Mon copain ne veut pas d’enfant pour l’instant et si ma job me donne envie d’en avoir, je doute pour plusieurs raisons familiales et sociales. Mon père est alcoolique, mes sœurs et moi-même avons aussi eu de gros problèmes de consommation. J’aurais peur que mon enfant en hérite.

Les problèmes de santé mentale courent également dans ma famille. Ma soeur et moi sommes TPL (trouble de la personnalité limite), ma mère et mon autre sœur ont des troubles alimentaires. Je crois beaucoup en la thérapie et au travail sur soi, mais j’ai peur que mon TPL nuise à mes qualités de mère. C’est déjà très dur de s’occuper de soi au quotidien. C’est pour cette raison que j’ai toujours dit à mes parents que je ne voulais pas d’enfants même si c’est un peu faux…

Minh-Vy, 29 ans

Je ne me suis jamais imaginée avoir des enfants ni être maman. Ce n’est pas un besoin que je ressens, malgré que je trouve ça magnifique, donner naissance à un être humain! Et ces dernières années, j’ai développé une vision un peu plus «négative» de notre société et de comment on traite la planète. Je me vois donc mal mettre au monde un enfant pour lui laisser un monde rempli de violence, et une planète qui meurt à cause de nous les humains!
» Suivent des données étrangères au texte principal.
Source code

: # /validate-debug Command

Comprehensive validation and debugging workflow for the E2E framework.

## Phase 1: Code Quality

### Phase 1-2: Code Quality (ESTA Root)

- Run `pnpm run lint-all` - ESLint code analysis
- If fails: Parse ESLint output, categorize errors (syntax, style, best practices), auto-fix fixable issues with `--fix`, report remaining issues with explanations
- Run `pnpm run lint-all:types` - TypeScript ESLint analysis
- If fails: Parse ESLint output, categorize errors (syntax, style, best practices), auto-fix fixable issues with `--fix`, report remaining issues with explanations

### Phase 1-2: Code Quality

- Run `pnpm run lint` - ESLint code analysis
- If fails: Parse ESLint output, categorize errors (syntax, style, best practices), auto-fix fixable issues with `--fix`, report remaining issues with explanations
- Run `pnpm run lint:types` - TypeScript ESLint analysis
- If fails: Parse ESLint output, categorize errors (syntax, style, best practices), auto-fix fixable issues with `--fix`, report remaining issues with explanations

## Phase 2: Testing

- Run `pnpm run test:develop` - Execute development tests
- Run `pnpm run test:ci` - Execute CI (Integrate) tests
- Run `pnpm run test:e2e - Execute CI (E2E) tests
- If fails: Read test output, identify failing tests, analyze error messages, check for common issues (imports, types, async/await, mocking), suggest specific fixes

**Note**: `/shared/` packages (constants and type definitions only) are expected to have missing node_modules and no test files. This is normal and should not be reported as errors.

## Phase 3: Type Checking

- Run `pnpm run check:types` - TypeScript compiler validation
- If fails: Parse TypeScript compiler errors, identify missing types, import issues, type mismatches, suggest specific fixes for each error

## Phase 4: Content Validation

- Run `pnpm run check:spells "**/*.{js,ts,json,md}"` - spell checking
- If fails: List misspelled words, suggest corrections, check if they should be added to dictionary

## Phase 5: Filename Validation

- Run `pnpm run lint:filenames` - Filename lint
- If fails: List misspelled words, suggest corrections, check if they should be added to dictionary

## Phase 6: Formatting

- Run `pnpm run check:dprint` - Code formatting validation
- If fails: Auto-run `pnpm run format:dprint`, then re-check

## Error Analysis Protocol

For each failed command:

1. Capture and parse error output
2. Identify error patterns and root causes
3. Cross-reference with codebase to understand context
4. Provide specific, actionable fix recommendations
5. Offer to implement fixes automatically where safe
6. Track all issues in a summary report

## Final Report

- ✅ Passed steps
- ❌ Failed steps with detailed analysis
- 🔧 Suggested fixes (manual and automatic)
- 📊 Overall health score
D’autant plus que la Terre est surpeuplée pour les ressources qui y sont disponibles. Pour l’instant, si jamais l’envie me prend d’être maman, ça sera en adoptant, mais même là je pense que je ne serai jamais prête à avoir une telle responsabilité.

Leah, 33 ans*

(Attention: mention de violence conjugale — sexuelle, financière, verbale, raciale et psychologique)

Mon désir de maternité fluctue avec le temps. J’ai toujours été maternelle, tant avec mon groupe d’ami.e.s qu’avec les plus jeunes membres de ma famille. Cependant, après avoir rencontré l’homme qui a bien failli me détruire à jamais, j’hésite. J’ai été prise pour cible pendant quatre ans par cet homme, qui m’a fétichisée, abusée financièrement, sexuellement, verbalement et psychologiquement. J’ai été réduite au silence, au doute et à la peur par cet homme qui disait m’aimer. Cette histoire m’a coûté 100 000$, et presque dix ans de ma vie, je m’en suis sortie, mais j’aurais pu y laisser ma peau.

Aujourd’hui, malgré mon fort instinct maternel, j’hésite à mettre un enfant au monde, car je ne me le pardonnerais jamais si cet enfant tombait entre les mains d’une personne aussi violente. J’ai peur de transmettre mes traumas, mes craintes et de devenir surprotectrice avec mon enfant. Malgré tout, une lueur d’espoir s’anime en moi, car je crois en l’équilibre.